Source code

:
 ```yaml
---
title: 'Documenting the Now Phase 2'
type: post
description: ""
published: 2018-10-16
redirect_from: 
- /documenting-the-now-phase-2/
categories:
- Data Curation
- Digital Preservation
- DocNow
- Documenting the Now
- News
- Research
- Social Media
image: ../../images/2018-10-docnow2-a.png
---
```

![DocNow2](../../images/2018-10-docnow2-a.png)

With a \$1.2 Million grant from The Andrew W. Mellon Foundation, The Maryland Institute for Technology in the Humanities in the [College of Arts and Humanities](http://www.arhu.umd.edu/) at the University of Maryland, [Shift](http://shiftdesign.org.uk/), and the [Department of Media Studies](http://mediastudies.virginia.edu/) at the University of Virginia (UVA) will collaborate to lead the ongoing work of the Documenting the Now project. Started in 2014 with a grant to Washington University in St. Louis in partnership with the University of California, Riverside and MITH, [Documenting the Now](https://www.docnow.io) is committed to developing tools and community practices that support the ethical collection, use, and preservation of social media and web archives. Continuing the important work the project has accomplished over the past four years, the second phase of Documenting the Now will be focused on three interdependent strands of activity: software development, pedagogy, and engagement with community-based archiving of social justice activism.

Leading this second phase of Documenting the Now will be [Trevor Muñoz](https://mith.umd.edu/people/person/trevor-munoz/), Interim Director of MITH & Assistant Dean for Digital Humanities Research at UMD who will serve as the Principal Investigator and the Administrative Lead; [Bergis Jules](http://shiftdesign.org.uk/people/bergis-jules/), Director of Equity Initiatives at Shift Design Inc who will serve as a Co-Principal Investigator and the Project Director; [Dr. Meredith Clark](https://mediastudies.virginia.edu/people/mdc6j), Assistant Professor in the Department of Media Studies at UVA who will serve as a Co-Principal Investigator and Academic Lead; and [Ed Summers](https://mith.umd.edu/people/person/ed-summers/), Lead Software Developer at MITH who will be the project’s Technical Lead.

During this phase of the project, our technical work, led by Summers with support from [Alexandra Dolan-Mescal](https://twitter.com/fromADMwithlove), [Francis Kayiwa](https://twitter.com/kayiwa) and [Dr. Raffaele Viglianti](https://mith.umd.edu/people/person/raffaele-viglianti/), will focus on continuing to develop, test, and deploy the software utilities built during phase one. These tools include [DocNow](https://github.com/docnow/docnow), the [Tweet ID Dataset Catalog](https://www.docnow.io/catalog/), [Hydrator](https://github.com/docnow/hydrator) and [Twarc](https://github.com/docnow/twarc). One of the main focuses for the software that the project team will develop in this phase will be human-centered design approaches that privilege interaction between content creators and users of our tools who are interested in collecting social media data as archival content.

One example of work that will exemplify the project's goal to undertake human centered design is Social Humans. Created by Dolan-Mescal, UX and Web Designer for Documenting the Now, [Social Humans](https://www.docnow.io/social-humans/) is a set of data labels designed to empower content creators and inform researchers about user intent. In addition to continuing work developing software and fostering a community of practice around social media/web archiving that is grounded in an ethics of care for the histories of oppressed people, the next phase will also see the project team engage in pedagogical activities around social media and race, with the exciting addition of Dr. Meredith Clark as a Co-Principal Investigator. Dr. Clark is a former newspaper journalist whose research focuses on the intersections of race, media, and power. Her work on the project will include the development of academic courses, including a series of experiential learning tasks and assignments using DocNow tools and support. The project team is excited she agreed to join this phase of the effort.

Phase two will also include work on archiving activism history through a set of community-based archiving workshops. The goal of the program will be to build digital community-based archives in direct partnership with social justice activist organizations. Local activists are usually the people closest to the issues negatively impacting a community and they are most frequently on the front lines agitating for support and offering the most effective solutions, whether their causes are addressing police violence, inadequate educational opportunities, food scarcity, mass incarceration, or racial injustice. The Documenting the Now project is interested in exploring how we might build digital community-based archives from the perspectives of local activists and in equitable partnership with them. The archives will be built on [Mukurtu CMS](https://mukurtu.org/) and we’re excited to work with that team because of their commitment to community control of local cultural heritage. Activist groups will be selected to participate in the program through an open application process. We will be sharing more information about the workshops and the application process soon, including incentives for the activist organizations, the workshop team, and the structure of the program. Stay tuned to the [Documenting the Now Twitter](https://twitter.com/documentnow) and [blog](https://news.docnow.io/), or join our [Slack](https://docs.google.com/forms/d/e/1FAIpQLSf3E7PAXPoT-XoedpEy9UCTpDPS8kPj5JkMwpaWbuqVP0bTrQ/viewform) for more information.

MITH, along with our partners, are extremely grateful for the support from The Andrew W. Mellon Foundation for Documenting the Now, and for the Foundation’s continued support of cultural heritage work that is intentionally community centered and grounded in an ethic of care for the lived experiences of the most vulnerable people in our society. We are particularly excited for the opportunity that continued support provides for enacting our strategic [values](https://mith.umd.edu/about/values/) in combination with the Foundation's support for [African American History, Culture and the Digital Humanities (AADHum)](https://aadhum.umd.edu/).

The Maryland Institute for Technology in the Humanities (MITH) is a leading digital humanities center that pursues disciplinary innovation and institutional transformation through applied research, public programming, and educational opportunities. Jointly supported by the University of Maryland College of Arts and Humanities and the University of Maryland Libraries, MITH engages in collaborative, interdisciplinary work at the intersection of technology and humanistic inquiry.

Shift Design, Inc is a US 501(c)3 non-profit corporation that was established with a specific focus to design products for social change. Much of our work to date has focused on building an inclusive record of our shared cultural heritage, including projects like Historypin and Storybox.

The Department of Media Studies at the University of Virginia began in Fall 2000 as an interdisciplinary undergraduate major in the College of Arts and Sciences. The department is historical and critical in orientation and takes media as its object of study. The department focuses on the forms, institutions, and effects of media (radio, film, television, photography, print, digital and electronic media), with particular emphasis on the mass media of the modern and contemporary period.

----

Extract, from the material above, each line holding the word "interdisciplinary".

The Maryland Institute for Technology in the Humanities (MITH) is a leading digital humanities center that pursues disciplinary innovation and institutional transformation through applied research, public programming, and educational opportunities. Jointly supported by the University of Maryland College of Arts and Humanities and the University of Maryland Libraries, MITH engages in collaborative, interdisciplinary work at the intersection of technology and humanistic inquiry.
The Department of Media Studies at the University of Virginia began in Fall 2000 as an interdisciplinary undergraduate major in the College of Arts and Sciences. The department is historical and critical in orientation and takes media as its object of study. The department focuses on the forms, institutions, and effects of media (radio, film, television, photography, print, digital and electronic media), with particular emphasis on the mass media of the modern and contemporary period.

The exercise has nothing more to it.